- **Your objective**
Look through the entries below and show every line containing the word "Android".

*** Opening of Input records ***

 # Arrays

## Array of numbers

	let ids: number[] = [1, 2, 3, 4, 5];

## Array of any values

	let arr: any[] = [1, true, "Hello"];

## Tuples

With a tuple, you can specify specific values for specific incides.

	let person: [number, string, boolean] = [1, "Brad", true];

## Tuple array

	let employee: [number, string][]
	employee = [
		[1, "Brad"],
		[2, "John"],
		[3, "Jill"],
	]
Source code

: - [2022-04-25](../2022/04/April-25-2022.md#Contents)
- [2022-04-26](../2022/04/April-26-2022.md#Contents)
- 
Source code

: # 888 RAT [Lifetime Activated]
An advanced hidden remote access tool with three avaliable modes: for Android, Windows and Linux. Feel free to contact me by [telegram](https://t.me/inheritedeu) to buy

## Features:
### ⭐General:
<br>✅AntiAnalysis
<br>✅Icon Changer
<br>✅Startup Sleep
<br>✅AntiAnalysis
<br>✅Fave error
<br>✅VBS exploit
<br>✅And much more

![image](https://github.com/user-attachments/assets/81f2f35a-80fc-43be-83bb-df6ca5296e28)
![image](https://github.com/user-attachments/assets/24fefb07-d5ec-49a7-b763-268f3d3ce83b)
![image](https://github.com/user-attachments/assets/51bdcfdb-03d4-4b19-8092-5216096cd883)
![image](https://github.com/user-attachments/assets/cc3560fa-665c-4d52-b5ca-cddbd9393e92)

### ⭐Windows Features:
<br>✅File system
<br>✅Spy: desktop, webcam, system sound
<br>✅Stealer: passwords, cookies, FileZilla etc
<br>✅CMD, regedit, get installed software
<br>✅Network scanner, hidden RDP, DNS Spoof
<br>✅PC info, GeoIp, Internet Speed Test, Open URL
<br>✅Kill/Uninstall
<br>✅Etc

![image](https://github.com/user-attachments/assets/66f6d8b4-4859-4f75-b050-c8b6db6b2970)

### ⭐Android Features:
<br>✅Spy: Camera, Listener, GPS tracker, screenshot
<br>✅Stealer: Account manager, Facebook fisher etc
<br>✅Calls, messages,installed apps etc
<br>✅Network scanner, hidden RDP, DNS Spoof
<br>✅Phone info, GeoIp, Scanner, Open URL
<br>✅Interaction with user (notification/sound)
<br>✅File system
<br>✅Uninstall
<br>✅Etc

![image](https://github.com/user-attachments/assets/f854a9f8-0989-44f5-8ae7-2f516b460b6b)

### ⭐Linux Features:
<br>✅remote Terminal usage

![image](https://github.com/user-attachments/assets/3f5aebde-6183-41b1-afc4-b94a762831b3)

*** Close of Input records ***

- **Your solution**
An advanced hidden remote access tool with three avaliable modes: for Android, Windows and Linux. Feel free to contact me by [telegram](https://t.me/inheritedeu) to buy
### ⭐Android Features:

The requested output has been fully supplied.